Post-E3 Frog Rain
The Imaginary Game News Network, after reviewing all the recent events and announcements from E3 2010, predicts that over the next six months gamers will experience a flood of driving games, a plague of press releases using the term “3D gaming”, a war of words between motion-control marketing hypesters that will cause nausea, nosebleeds and bowel cramps, and a rain of frogs. The frogs have nothing to do with gaming, according to IGNN’s Ram Danger, “but we felt it would be expedient to list such a possibility along with all the other events that will likely be visited upon the gaming community in the months ahead. Citing weather patterns in the South Pacific, recent trends in game marketing and studies by the Institute of Phenomenological Inquiry, IGNN staffers stitched together what some view as a bleak tapestry of doom and destruction while others have interpreted the vision as pure gaming gold.

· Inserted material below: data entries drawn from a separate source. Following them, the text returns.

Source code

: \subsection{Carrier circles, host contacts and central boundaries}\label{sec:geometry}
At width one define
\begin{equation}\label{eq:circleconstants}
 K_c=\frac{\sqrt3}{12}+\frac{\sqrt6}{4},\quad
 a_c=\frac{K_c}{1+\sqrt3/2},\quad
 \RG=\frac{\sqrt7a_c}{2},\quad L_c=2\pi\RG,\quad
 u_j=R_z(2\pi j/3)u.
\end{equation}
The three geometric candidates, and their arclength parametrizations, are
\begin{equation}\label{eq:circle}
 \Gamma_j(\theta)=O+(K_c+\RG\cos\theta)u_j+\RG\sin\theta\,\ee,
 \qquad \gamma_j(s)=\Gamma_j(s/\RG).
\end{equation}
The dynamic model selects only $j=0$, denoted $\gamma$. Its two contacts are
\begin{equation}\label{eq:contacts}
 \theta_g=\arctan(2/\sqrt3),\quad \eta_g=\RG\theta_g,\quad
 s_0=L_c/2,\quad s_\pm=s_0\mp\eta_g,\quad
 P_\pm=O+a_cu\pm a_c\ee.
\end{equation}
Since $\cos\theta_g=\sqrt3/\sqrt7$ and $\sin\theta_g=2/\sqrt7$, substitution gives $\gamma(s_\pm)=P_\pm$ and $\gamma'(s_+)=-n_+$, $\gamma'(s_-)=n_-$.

“No other game media outlet has foreseen frogs,” said industry observer Brent Milwath. “I just don’t get how they could miss the signs. And I for one am already studying the basics of French cooking to make the most of this opportunity.”

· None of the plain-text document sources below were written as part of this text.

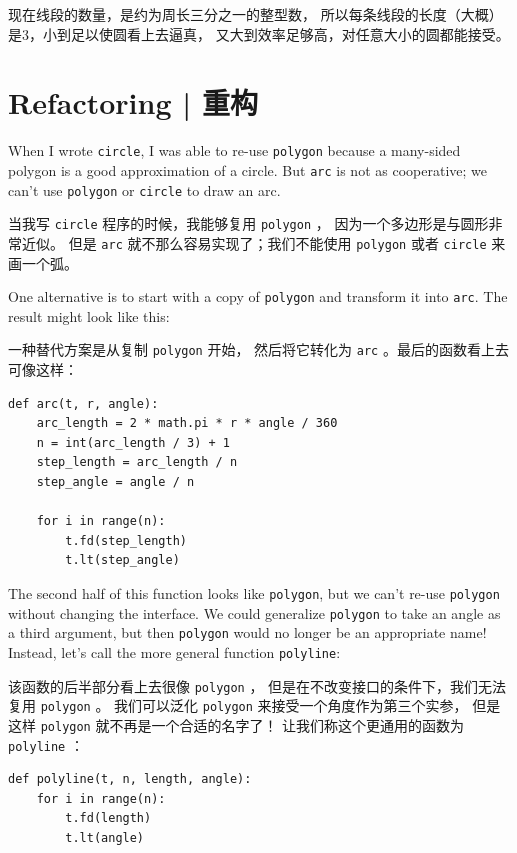 现在线段的数量，是约为周长三分之一的整型数，
所以每条线段的长度（大概）是3，小到足以使圆看上去逼真，
又大到效率足够高，对任意大小的圆都能接受。

\section{Refactoring  |  重构}
\label{refactoring}
  

When I wrote {\tt circle}, I was able to re-use {\tt polygon}
because a many-sided polygon is a good approximation of a circle.
But {\tt arc} is not as cooperative; we can't use {\tt polygon}
or {\tt circle} to draw an arc.

当我写 \lstinline{circle} 程序的时候，我能够复用 \lstinline{polygon} ，
因为一个多边形是与圆形非常近似。
但是 \lstinline{arc} 就不那么容易实现了；我们不能使用 \lstinline{polygon} 或者 \lstinline{circle} 来画一个弧。

One alternative is to start with a copy
of {\tt polygon} and transform it into {\tt arc}.  The result
might look like this:

一种替代方案是从复制 \lstinline{polygon} 开始，
然后将它转化为 \lstinline{arc} 。最后的函数看上去可像这样：

\begin{lstlisting}
def arc(t, r, angle):
    arc_length = 2 * math.pi * r * angle / 360
    n = int(arc_length / 3) + 1
    step_length = arc_length / n
    step_angle = angle / n

    for i in range(n):
        t.fd(step_length)
        t.lt(step_angle)
\end{lstlisting}

%
The second half of this function looks like {\tt polygon}, but we
can't re-use {\tt polygon} without changing the interface.  We could
generalize {\tt polygon} to take an angle as a third argument,
but then {\tt polygon} would no longer be an appropriate name!
Instead, let's call the more general function {\tt polyline}:

该函数的后半部分看上去很像 \lstinline{polygon} ，
但是在不改变接口的条件下，我们无法复用 \lstinline{polygon} 。
我们可以泛化 \lstinline{polygon} 来接受一个角度作为第三个实参， 但是这样 \lstinline{polygon} 就不再是一个合适的名字了！ 让我们称这个更通用的函数为 \lstinline{polyline} ：

\begin{lstlisting}
def polyline(t, n, length, angle):
    for i in range(n):
        t.fd(length)
        t.lt(angle)
\end{lstlisting}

Nate Korrigian Tor, a physicist with the College of Herpetology in Minsk, South Carolina, noted that a forecast of frog rain would likely lead to puddles of frog gore. “I don’t think anyone is going to be cooking the remains unless it’s in some sort of chowder,” he predicted.
Other industry analysts and players are taking a “wait-and-see” approach.

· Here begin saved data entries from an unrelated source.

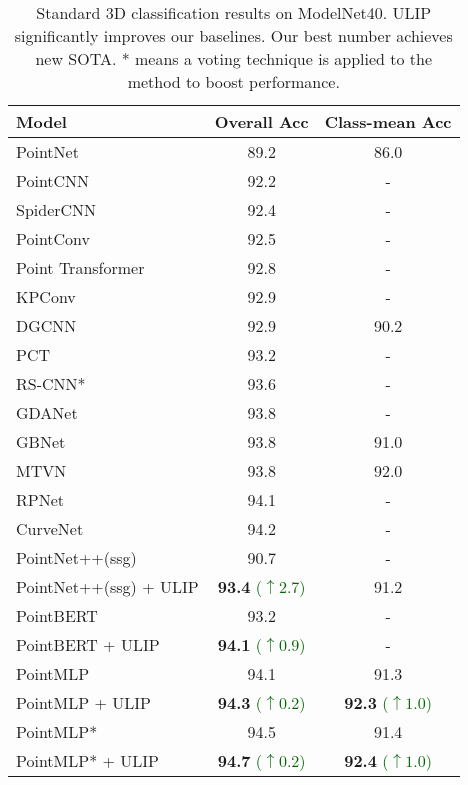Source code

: \begin{table}[htb]
    \small
    \centering
    \begin{tabular}{lcc}
    \toprule
         Model  &  Overall Acc & Class-mean Acc\\
         \midrule
         PointNet \cite{qi2017pointnet}  & 89.2 & 86.0 \\
         PointCNN \cite{li2018pointcnn}  & 92.2 & -\\
         SpiderCNN \cite{xu2018spidercnn} & 92.4 & -\\
         PointConv \cite{wu2019pointconv} & 92.5 & -\\
         Point Transformer \cite{zhao2021point} & 92.8 & -\\
         KPConv \cite{thomas2019kpconv} & 92.9 & -\\
         DGCNN \cite{wang2019dynamic}  & 92.9 & 90.2 \\
         PCT \cite{guo2021pct}  & 93.2 & -\\
         RS-CNN* \cite{liu2019relation}  & 93.6 & -\\
         GDANet \cite{xu2021learning}  & 93.8 & -\\
         GBNet \cite{qiu2021geometric}  & 93.8 & 91.0 \\
         MTVN \cite{hamdi2021mvtn}  & 93.8 & 92.0 \\
         RPNet \cite{ran2021learning} & 94.1 & -\\
         CurveNet \cite{xiang2021walk} & 94.2 &- \\
         \midrule
         PointNet++(ssg) & 90.7 & -\\
         PointNet++(ssg) + ULIP & \textbf{93.4} \textcolor{DarkGreen}{\small ($\uparrow 2.7$)} & 91.2 \\
         \midrule
         PointBERT  & 93.2 &  -\\
        PointBERT + ULIP & \textbf{94.1} \textcolor{DarkGreen}{\small ($\uparrow 0.9$)} & - \\
         \midrule
         PointMLP  & 94.1 & 91.3 \\
         PointMLP + ULIP  &  \textbf{94.3} \textcolor{DarkGreen}{\small ($\uparrow 0.2$)} & \textbf{92.3} \textcolor{DarkGreen}{\small ($\uparrow 1.0$)} \\
         \midrule
         PointMLP*  &  94.5 & 91.4 \\
        PointMLP* + ULIP  &  \textbf{94.7} \textcolor{DarkGreen}{\small ($\uparrow 0.2$)} & \textbf{92.4} \textcolor{DarkGreen}{\small ($\uparrow 1.0$)}\\
         \bottomrule
    \end{tabular}
    \caption{Standard 3D classification results on ModelNet40. ULIP significantly improves our baselines. Our best number achieves new SOTA. * means a voting technique is applied to the method to boost performance.}
    \label{tab:fintune-modelnet}
    \vspace{-4mm}
\end{table}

“I wouldn’t say that frogs are out of the question,” remarked Jack Tretton’s private soothsayer on the SCEA staff. “But we predict a different sort of windfall entirely, and it will be based on the incredible experiences of our new Move pleasure wand.”
(A follow-up conversation with an official Sony spokesperson suggested that the term “pleasure wand” is not a semantically accurate description of the product.)



If pleasure is defined as clubbing amphibians senseless then indeed it is a “pleasure” wand.